WHAT THE TASK ASKS.
Output the lines from the top of the entries below to the line with "(o *ConversationResponseOutputsInner) GetPreviousAgentIdOk()", both included, exactly and without pictures.
[[ DATA EXTRACT open ]]
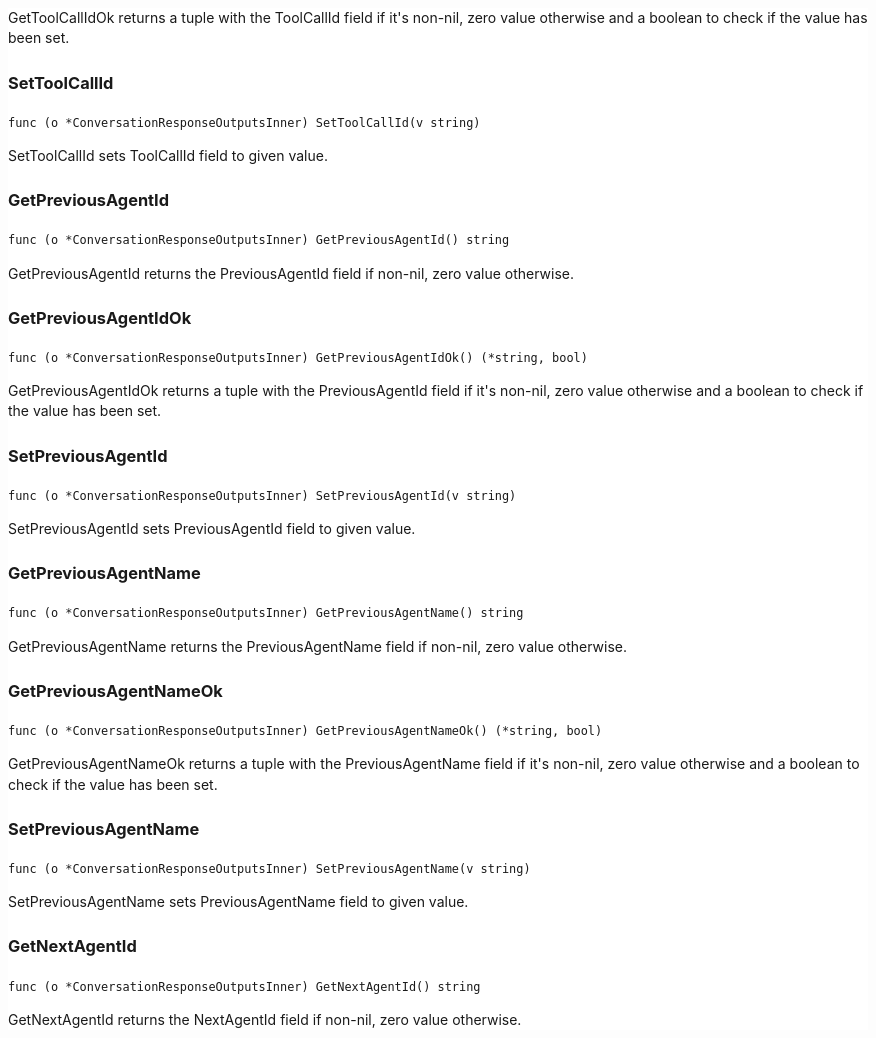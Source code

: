 GetToolCallIdOk returns a tuple with the ToolCallId field if it's non-nil, zero value otherwise
and a boolean to check if the value has been set.

### SetToolCallId

`func (o *ConversationResponseOutputsInner) SetToolCallId(v string)`

SetToolCallId sets ToolCallId field to given value.


### GetPreviousAgentId

`func (o *ConversationResponseOutputsInner) GetPreviousAgentId() string`

GetPreviousAgentId returns the PreviousAgentId field if non-nil, zero value otherwise.

### GetPreviousAgentIdOk

`func (o *ConversationResponseOutputsInner) GetPreviousAgentIdOk() (*string, bool)`

GetPreviousAgentIdOk returns a tuple with the PreviousAgentId field if it's non-nil, zero value otherwise
and a boolean to check if the value has been set.

### SetPreviousAgentId

`func (o *ConversationResponseOutputsInner) SetPreviousAgentId(v string)`

SetPreviousAgentId sets PreviousAgentId field to given value.


### GetPreviousAgentName

`func (o *ConversationResponseOutputsInner) GetPreviousAgentName() string`

GetPreviousAgentName returns the PreviousAgentName field if non-nil, zero value otherwise.

### GetPreviousAgentNameOk

`func (o *ConversationResponseOutputsInner) GetPreviousAgentNameOk() (*string, bool)`

GetPreviousAgentNameOk returns a tuple with the PreviousAgentName field if it's non-nil, zero value otherwise
and a boolean to check if the value has been set.

### SetPreviousAgentName

`func (o *ConversationResponseOutputsInner) SetPreviousAgentName(v string)`

SetPreviousAgentName sets PreviousAgentName field to given value.


### GetNextAgentId

`func (o *ConversationResponseOutputsInner) GetNextAgentId() string`

GetNextAgentId returns the NextAgentId field if non-nil, zero value otherwise.

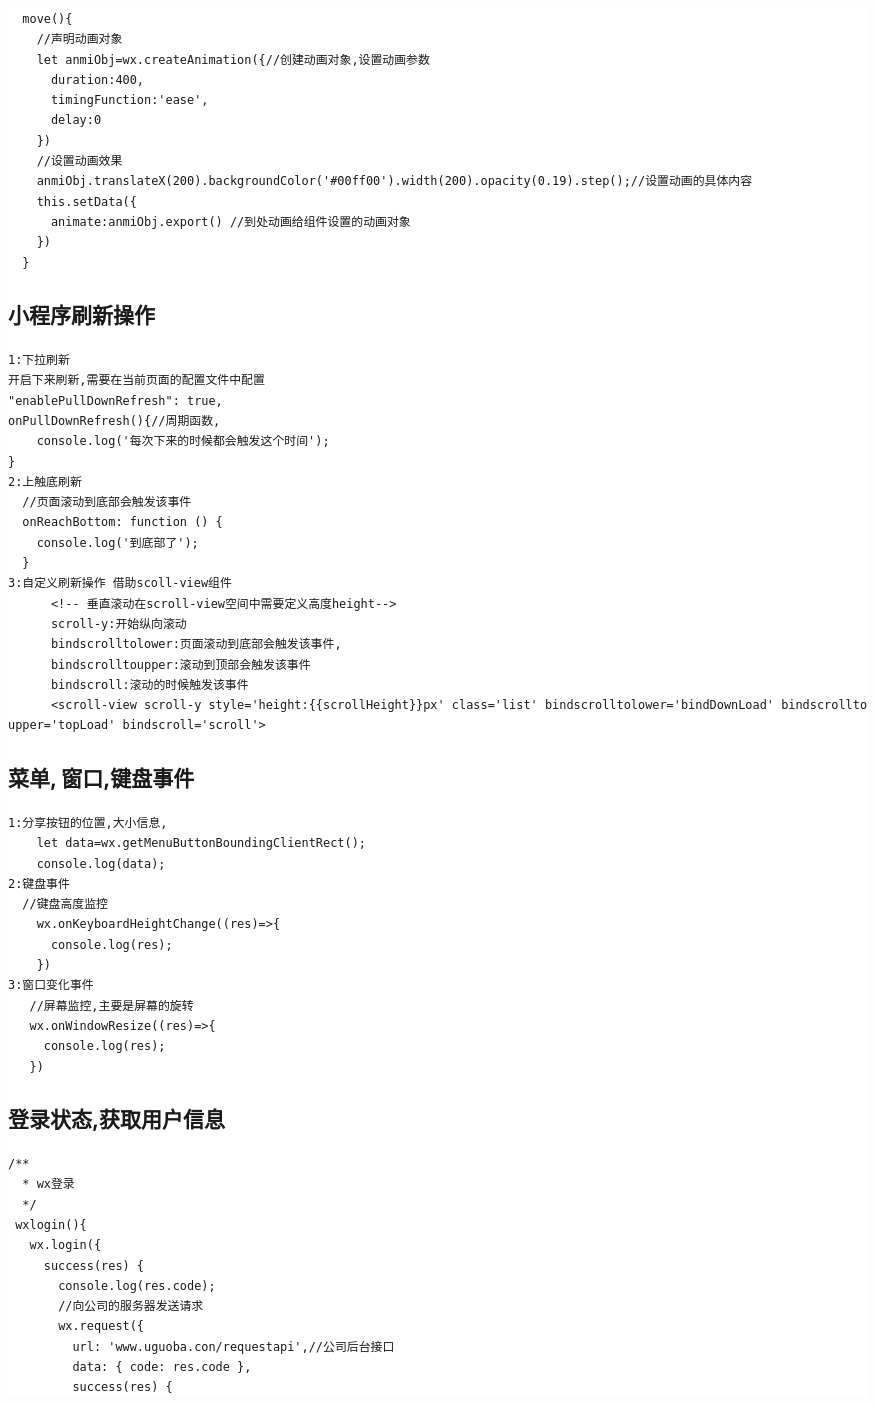       move(){
        //声明动画对象
        let anmiObj=wx.createAnimation({//创建动画对象,设置动画参数
          duration:400,
          timingFunction:'ease',
          delay:0
        })
        //设置动画效果
        anmiObj.translateX(200).backgroundColor('#00ff00').width(200).opacity(0.19).step();//设置动画的具体内容
        this.setData({
          animate:anmiObj.export() //到处动画给组件设置的动画对象
        })
      }
## 小程序刷新操作
    1:下拉刷新
    开启下来刷新,需要在当前页面的配置文件中配置
    "enablePullDownRefresh": true,
    onPullDownRefresh(){//周期函数,
        console.log('每次下来的时候都会触发这个时间');
    }
    2:上触底刷新
      //页面滚动到底部会触发该事件
      onReachBottom: function () {
        console.log('到底部了');
      }
    3:自定义刷新操作 借助scoll-view组件
          <!-- 垂直滚动在scroll-view空间中需要定义高度height-->
          scroll-y:开始纵向滚动
          bindscrolltolower:页面滚动到底部会触发该事件,
          bindscrolltoupper:滚动到顶部会触发该事件
          bindscroll:滚动的时候触发该事件
          <scroll-view scroll-y style='height:{{scrollHeight}}px' class='list' bindscrolltolower='bindDownLoad' bindscrolltoupper='topLoad' bindscroll='scroll'>
## 菜单, 窗口,键盘事件
    1:分享按钮的位置,大小信息,
        let data=wx.getMenuButtonBoundingClientRect();
        console.log(data);
    2:键盘事件
      //键盘高度监控
        wx.onKeyboardHeightChange((res)=>{
          console.log(res);
        })
    3:窗口变化事件
       //屏幕监控,主要是屏幕的旋转
       wx.onWindowResize((res)=>{
         console.log(res);
       })
##  登录状态,获取用户信息
    /**
      * wx登录
      */
     wxlogin(){
       wx.login({
         success(res) {
           console.log(res.code);
           //向公司的服务器发送请求
           wx.request({
             url: 'www.uguoba.con/requestapi',//公司后台接口
             data: { code: res.code },
             success(res) {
[[ DATA EXTRACT closed ]]
REPLY TO THE EXERCISE.
Source code

: GetToolCallIdOk returns a tuple with the ToolCallId field if it's non-nil, zero value otherwise
and a boolean to check if the value has been set.

### SetToolCallId

`func (o *ConversationResponseOutputsInner) SetToolCallId(v string)`

SetToolCallId sets ToolCallId field to given value.


### GetPreviousAgentId

`func (o *ConversationResponseOutputsInner) GetPreviousAgentId() string`

GetPreviousAgentId returns the PreviousAgentId field if non-nil, zero value otherwise.

### GetPreviousAgentIdOk

`func (o *ConversationResponseOutputsInner) GetPreviousAgentIdOk() (*string, bool)`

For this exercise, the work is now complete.